> Exercise directions
Every line with the string "control" must be copied from the entries below.
################
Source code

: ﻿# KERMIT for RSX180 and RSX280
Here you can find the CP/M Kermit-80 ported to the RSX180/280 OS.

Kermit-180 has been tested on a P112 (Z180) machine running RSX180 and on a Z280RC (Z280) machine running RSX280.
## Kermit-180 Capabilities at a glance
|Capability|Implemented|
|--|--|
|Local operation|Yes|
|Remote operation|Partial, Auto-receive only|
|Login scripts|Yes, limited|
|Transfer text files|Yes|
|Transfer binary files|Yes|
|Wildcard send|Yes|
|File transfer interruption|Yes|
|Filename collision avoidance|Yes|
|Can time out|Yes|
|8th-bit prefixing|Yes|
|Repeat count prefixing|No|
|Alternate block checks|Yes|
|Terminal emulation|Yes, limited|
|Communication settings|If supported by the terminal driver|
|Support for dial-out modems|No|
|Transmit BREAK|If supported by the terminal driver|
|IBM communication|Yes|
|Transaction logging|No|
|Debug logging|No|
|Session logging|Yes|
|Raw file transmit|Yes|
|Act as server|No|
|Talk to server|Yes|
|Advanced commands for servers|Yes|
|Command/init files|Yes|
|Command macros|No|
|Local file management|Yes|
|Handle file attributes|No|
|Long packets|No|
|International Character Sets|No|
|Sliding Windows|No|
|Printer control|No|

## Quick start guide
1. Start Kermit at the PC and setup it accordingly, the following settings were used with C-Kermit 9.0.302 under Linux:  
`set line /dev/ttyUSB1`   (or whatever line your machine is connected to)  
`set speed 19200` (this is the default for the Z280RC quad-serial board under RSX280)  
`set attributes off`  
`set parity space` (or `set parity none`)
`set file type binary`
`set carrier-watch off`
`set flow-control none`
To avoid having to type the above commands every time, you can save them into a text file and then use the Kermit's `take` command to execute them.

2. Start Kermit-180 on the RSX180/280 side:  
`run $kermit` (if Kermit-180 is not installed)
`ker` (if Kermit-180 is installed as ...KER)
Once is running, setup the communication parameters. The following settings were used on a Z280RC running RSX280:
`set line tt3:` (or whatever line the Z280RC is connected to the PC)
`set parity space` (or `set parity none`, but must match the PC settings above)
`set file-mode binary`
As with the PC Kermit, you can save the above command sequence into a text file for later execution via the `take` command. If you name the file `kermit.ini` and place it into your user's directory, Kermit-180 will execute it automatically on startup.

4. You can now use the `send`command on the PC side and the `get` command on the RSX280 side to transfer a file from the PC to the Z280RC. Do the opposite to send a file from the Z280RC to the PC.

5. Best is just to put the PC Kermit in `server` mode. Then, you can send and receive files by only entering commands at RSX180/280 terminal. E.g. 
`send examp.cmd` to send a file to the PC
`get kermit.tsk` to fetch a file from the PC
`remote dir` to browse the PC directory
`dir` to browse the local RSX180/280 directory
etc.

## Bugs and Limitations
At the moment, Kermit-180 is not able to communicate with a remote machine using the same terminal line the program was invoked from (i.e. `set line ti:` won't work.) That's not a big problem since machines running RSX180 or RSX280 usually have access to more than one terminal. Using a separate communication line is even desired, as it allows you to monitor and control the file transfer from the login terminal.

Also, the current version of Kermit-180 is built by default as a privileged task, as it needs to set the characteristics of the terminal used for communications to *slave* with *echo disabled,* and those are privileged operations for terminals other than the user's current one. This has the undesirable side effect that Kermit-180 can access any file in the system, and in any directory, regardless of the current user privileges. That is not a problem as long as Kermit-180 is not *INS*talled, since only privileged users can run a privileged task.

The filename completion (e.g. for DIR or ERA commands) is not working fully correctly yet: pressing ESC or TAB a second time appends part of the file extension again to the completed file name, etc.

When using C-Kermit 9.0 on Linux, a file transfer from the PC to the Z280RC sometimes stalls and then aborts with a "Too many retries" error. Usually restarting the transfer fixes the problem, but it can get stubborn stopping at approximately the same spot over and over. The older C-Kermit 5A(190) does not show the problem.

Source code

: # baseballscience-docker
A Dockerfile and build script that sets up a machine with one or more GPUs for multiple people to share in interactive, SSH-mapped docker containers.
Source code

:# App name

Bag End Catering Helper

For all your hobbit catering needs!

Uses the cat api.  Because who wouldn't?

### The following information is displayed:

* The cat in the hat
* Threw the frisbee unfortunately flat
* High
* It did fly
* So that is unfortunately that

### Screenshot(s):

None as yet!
################
> Response to this exercise
|Printer control|No|
`set flow-control none`
At the moment, Kermit-180 is not able to communicate with a remote machine using the same terminal line the program was invoked from (i.e. `set line ti:` won't work.) That's not a big problem since machines running RSX180 or RSX280 usually have access to more than one terminal. Using a separate communication line is even desired, as it allows you to monitor and control the file transfer from the login terminal.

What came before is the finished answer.